PADUCAH — A Republican rival continued taking potshots at Bowling Green eye surgeon Rand Paul in the U.S. Senate race on Saturday, accusing him of taking the "Potomac two-step" on the abortion issue.
During a Paducah debate, Secretary of State Trey Grayson questioned whether Paul really opposes abortion or is just trying to win support from Kentucky's socially conservative GOP heading into the May 18 primary election.
"Now it appears he has changed his position," Grayson said. "I guess he's practicing that Potomac two-step that he learned from being the son of a longtime member of Congress."
Paul, the son of U.S. Rep. Ron Paul — a former Republican presidential candidate — accused Grayson of distorting his position. Paul said he is opposed to abortion and would support any legislation to stop it.
"I call today for the lies to stop," Paul told a crowd of more than 200 at a Paducah high school.
Such attacks suggested that Paul, little known just a year ago, has become the Republican to beat in Kentucky's Senate race.
"Clearly, Rand Paul is the front-runner," University of Louisville political scientist Laurie Rhodebeck said. "One of the little perks that goes along with being the front-runner is you're suddenly the focus of everyone else's attacks."
McCracken County Republicans invited only Paul, Grayson and Western Kentucky businessman Bill Johnson to participate in the debate.

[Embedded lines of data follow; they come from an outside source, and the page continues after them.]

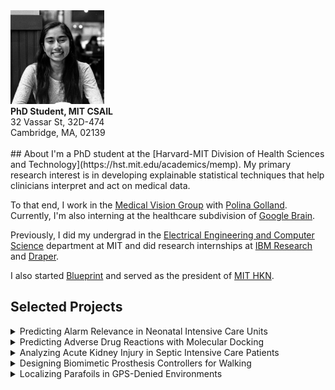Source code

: <div class='profile'>
<img src='assets/singhnalini.jpg' height='150px'>
<div class='subcaption'>
<b>PhD Student, MIT CSAIL</b>
<br>
32 Vassar St, 32D-474
<br>
Cambridge, MA, 02139 
</div>
</div>

<div class='column'>
&nbsp;
</div>

<div class='main-info' markdown="1">
## About
I'm a PhD student at the [Harvard-MIT Division of Health Sciences and Technology](https://hst.mit.edu/academics/memp). My primary research interest is in developing explainable statistical techniques that help clinicians interpret and act on medical data. 

To that end, I work in the [Medical Vision Group](https://www.csail.mit.edu/research/medical-vision-group) with [Polina Golland](http://people.csail.mit.edu/polina/). Currently, I'm also interning at the healthcare subdivision of [Google Brain](https://ai.google/research/teams/brain). 

Previously, I did my undergrad in the [Electrical Engineering and Computer Science](http://www.eecs.mit.edu/) department at MIT and did research internships at [IBM Research](http://www.research.ibm.com) and [Draper](http://www.draper.com/).

I also started [Blueprint](https://blueprint.hackmit.org) and served as the president of [MIT HKN](https://hkn.mit.edu).

## Selected Projects

<details>
<summary>
Predicting Alarm Relevance in Neonatal Intensive Care Units
</summary>
<div class='fulltext' markdown="1">
Classifiers that use physiologic waveform data to predict bedside alarm relevance in neonatal intensive care units, suggesting a strategy for silencing unnecessary alarms. 
<br>
_Paper to Appear._
</div>
</details>

<details>
<summary>
Predicting Adverse Drug Reactions with Molecular Docking
</summary>
<div class='fulltext' markdown="1">
Models that use only structural drug information to predict Adverse Drug Reactions (ADRs), enabling ADR identification before experimental testing in patients. 
<br>
[Paper](http://www.eurekaselect.com/162428/article)
</div>
</details>

<details>
<summary>
Analyzing Acute Kidney Injury in Septic Intensive Care Patients
</summary>
<div class='fulltext' markdown="1">
A retrospective cohort study to analyze the appropriateness of mean arterial blood pressure as a predictor of acute kidney injury in septic patients.
<br>
[Code](https://github.com/nalinimsingh/HST.953-AKI-Prediction){:target="_blank"}
</div>
</details>

<details>
<summary>
Designing Biomimetic Prosthesis Controllers for Walking
</summary>
<div class='fulltext' markdown="1">
A state space biomimetic controller for prosthesis-aided walking, yielding modeled gait parameters similar to biological values.
<br>
**2nd Place Oral Presentation, EECSCon 2016**.
<br>
[Presentation](docs/prosthesis.pdf){:target="_blank"}
</div>
</details>

<details markdown="1">
<summary>
Localizing Parafoils in GPS-Denied Environments
</summary>
<div class='fulltext' markdown="1">
Parafoil localization algorithms requiring only monocular camera imagery and inertial sensor data, enabling supply delivery to troops in GPS-denied environments.
<br>
[Paper](https://arc.aiaa.org/doi/pdf/10.2514/6.2017-3723){:target="_blank"}
</div>
</details>
</div>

They are the leading fund-raisers among six candidates seeking the GOP nomination to replace U.S. Senate Jim Bunning, 78. The former Major League pitcher enshrined in the Baseball Hall of Fame decided not to seek a third term.
Paul has raised $1.8 million in contributions since he entered the race last year. Grayson is a close second with nearly $1.7 million. Johnson has invested more than $350,000 of his own money in his campaign.
Sheriff's deputies removed one of the other candidates, Gurley Martin, 85, of Owensboro, when he demanded to be allowed to take part in the debate. The World War II veteran left the auditorium with a deputy on each arm, delaying the debate only momentarily.
In the debate, the three major candidates voiced similar views on most issues, but they were divided on term limits for congressmen. Paul and Johnson favor term limits. Grayson said he does not, for fear it would remove strong leaders like U.S. Sen. Mitch McConnell, R-Ky., the minority floor leader.
In the debate, Johnson, the clear crowd favorite, stood between the other two candidates and mostly stayed clear of the testy exchanges between Grayson and Paul. Johnson, who describes himself as a "Ronald Reagan Republican" and who talked boldly about "God-given rights," was often interrupted by applause from the crowd.
"I appeal to those voters who support Dr. Paul and those who support Trey Grayson," Johnson said afterward. "The key to winning in November is bringing together those two groups, and I'm the only candidate who can do that."
On a sidewalk outside the school, David Holman of Owenton held a Bill Johnson placard. Never mind that Holman is a Democrat.
"It's his honesty," Holman said, explaining why he was drawn to Johnson's candidacy. "He doesn't change. He gives the same answers every time, whether you like it or not."
The political attacks on Paul have gone beyond the stump speeches and political forums in the Senate race. He complained last week that someone had used a push poll to distort his positions on several issues, including abortion.
Paul said his campaign office had been alerted to calls being placed to voters across the state from pollsters who incorrectly described him as pro-abortion, a stance that, if true, would earn him the disfavor of Kentucky Republicans.
Paul was careful not to place specific blame, saying he can't prove who instigated or paid for the push poll, an underhanded campaign tactic that aims to influence voter opinion in the guise of a legitimate public opinion survey.
He said he opposes abortion, a stand that helped him win the endorsement of Concerned Women for America, a national organization that pushes for Biblical principles in government.